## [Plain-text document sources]

......

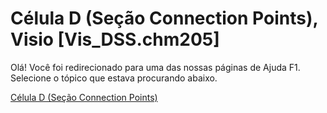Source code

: 
# Célula D (Seção Connection Points), Visio [Vis_DSS.chm205]

Olá! Você foi redirecionado para uma das nossas páginas de Ajuda F1. Selecione o tópico que estava procurando abaixo.

[Célula D (Seção Connection Points)](http://msdn.microsoft.com/library/28b18e8d-fecf-a798-813e-c1a310002244%28Office.15%29.aspx)
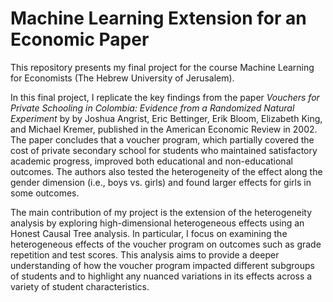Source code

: # Machine Learning Extension for an Economic Paper
This repository presents my final project for the course Machine Learning for Economists (The Hebrew University of Jerusalem).

In this final project, I replicate the key findings from the paper *Vouchers for Private Schooling in Colombia: Evidence from a Randomized Natural Experiment* by by Joshua Angrist, Eric Bettinger, Erik Bloom, Elizabeth King, and Michael Kremer, published in the American Economic Review in 2002. The paper concludes that a voucher program, which partially covered the cost of private secondary school for students who maintained satisfactory academic progress, improved both educational and non-educational outcomes. The authors also tested the heterogeneity of the effect along the gender dimension (i.e., boys vs. girls) and found larger effects for girls in some outcomes.

The main contribution of my project is the extension of the heterogeneity analysis by exploring high-dimensional heterogeneous effects using an Honest Causal Tree analysis. In particular, I focus on examining the heterogeneous effects of the voucher program on outcomes such as grade repetition and test scores. This analysis aims to provide a deeper understanding of how the voucher program impacted different subgroups of students and to highlight any nuanced variations in its effects across a variety of student characteristics.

......

## [Exercise objective]
Scan the entries above for the string "Economic", and copy every line where it turns up.

## [Your solution]
: # Machine Learning Extension for an Economic Paper
In this final project, I replicate the key findings from the paper *Vouchers for Private Schooling in Colombia: Evidence from a Randomized Natural Experiment* by by Joshua Angrist, Eric Bettinger, Erik Bloom, Elizabeth King, and Michael Kremer, published in the American Economic Review in 2002. The paper concludes that a voucher program, which partially covered the cost of private secondary school for students who maintained satisfactory academic progress, improved both educational and non-educational outcomes. The authors also tested the heterogeneity of the effect along the gender dimension (i.e., boys vs. girls) and found larger effects for girls in some outcomes.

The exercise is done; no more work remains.